加えて陸路の国境も、閉鎖されることになっているが、これについては、イラク中央政府とクルド自治政府との間で、話がまとまっていないようだ、クルド自治政府が国境警備の、イラク中央政府への権限引き渡しを、拒否しているのだ。
トルコ政府はクルド自治政府の締め上げに、イラク軍と協力して、軍事的な圧力を掛け、国境付近で合同軍事演習をしているが、それよりも応えるのは、トルコ経由のクルド地区からの石油輸出の、パイプ・ラインを止めることであろう。

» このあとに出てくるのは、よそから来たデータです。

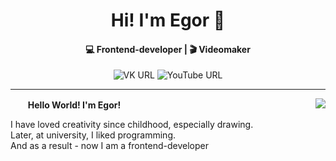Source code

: <h1 align="center"> Hi! I'm Egor 👋 </h1>
<h4 align="center">💻 Frontend-developer | 🎬 Videomaker</h4>
<div align="center">
  <img alt="VK URL" src="https://img.shields.io/twitter/url?color=blue&label=%D0%B2%D0%BA%D0%BE%D0%BD%D1%82%D0%B0%D0%BA%D1%82%D0%B5&logo=vk&logoColor=white&style=for-the-badge&url=https%3A%2F%2Fvk.com%2Fegoromanoff_off">
  <img alt="YouTube URL" src="https://img.shields.io/twitter/url?color=red&label=youtube&logo=youtube&logoColor=white&style=for-the-badge&url=https%3A%2F%2Fwww.youtube.com%2Fchannel%2FUCru5FZQN_Xa0tKfrBqUIcng%2Ffeatured">
</div>

___

<img align="right" src="https://media.giphy.com/media/qgQUggAC3Pfv687qPC/giphy.gif">

<div>
  <img src="https://media.giphy.com/media/yo1whaKkz38ME/giphy.gif" width="16px">
  <span>&nbsp;&nbsp;<b>Hello World! I'm Egor!</b>&nbsp;&nbsp;</span>
</div>


I have loved creativity since childhood, especially drawing.  
Later, at university, I liked programming.  
And as a result - now I am a frontend-developer

<!--
**EgoRomanoff/EgoRomanoff** is a ✨ _special_ ✨ repository because its `README.md` (this file) appears on your GitHub profile.

Here are some ideas to get you started:

- 🔭 I’m currently working on ...
- 🌱 I’m currently learning ...
- 👯 I’m looking to collaborate on ...
- 🤔 I’m looking for help with ...
- 💬 Ask me about ...
- 📫 How to reach me: ...
- 😄 Pronouns: ...
- ⚡ Fun fact: ...
-->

クルド地区のキルクークには、イラクのなかで最大規模の、石油埋蔵量を誇る油田があるが、そこの石油が輸出できなくなれば、クルド自治政府はお手上げであろう。ただし、これはトルコにとっても、両刃の剣なのだ。締め付ければそれまで、安価に買っていたクルド自治区の石油は、トルコに入って来なくなり、トルコ経済に悪影響を与えるからだ。
アメリカもこのクルド地区の分離独立には、反対しているが、このことについて、クルド自治政府はアメリカがイラク北部に、新しい軍事基地を建設している、と揺さぶりを駆けている。それは、多分にイランに対する、警告のメッセージであろう。イランもスンニー派のイマームをして、イラクの分離には反対している旨を、伝えている。
トルコはイラクのクルド自治政府は、投票後に『トルコがどれだけ怒っているかを、知ったであろう。それまでは甘い考えであった。」と語り、これから締め付けを強化し、結果的にクルド自治政府は、立ち行かなくなる、と警告している。
トルコのエルドアン大統領は『バルザーニ大統領は投票を実施することで、自身を火中に投げやった。』つまり自殺行為をした、と非難している。確かにそうであろう。いかな勇敢なクルド人とは言え、トルコ、イラン、イラクを敵に回して、戦争をすることは、不可能であろう。時間をかけて締め付けられるか、あるいは周辺諸国の締め付けと、脅しに耐え抜くのか、これからそれが始まろう。
もちろん、交渉の余地が全く無いわけではない、イラク政府は高度な自治を保障することで、この問題を解決するかもしれない。そうあって欲しいものだ。